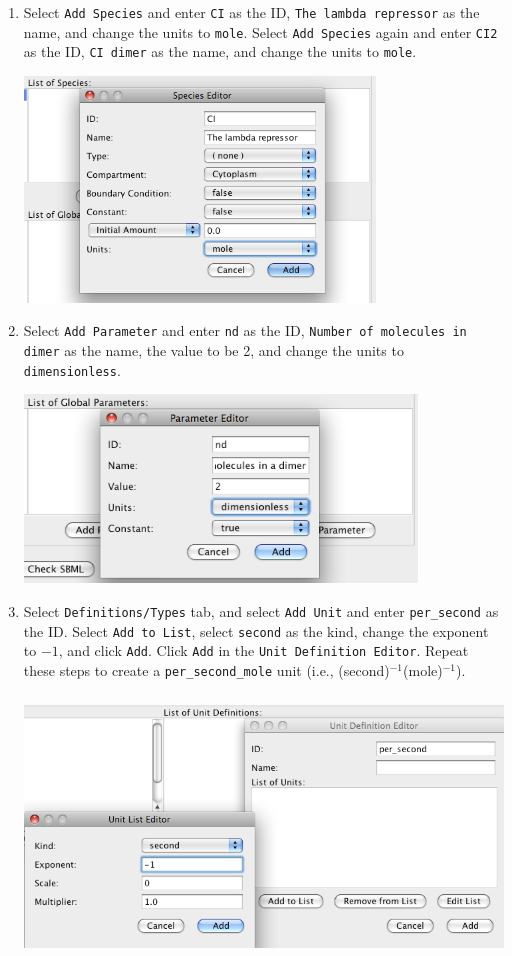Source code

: \documentclass[titlepage,11pt]{article}
\begin{document}
\begin{enumerate}
\item Select {\tt Add Species} and enter {\tt CI} as the ID, 
{\tt The lambda repressor} as the name, and change the units 
to {\tt mole}.  Select {\tt Add Species} again and enter {\tt CI2} as the ID,
{\tt CI dimer} as the name, and change the units to {\tt mole}.

\includegraphics[height=60mm]{screenshots/species}

\item Select {\tt Add Parameter} and enter {\tt nd} as the ID,
      {\tt Number of molecules in dimer} as the name, the value to be 2,
      and change the units to {\tt dimensionless}.

\includegraphics[height=50mm]{screenshots/parameter}

\item Select {\tt Definitions/Types} tab, and select {\tt Add Unit}
      and enter {\tt per\_second} as the ID.  Select {\tt Add to List}, 
      select {\tt second} as the kind, change the exponent to $-1$, 
      and click {\tt Add}.  Click {\tt Add} in the {\tt Unit Definition Editor}.
      Repeat these steps to create a {\tt per\_second\_mole} unit 
      (i.e., (second)$^{-1}$(mole)$^{-1}$).

\includegraphics[height=70mm]{screenshots/units}


\end{enumerate}
\end{document}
# # # # # # #
# Work task
Gather every line from the listing above in which the word "dimer" appears.

# Task result
{\tt CI dimer} as the name, and change the units to {\tt mole}.
      {\tt Number of molecules in dimer} as the name, the value to be 2,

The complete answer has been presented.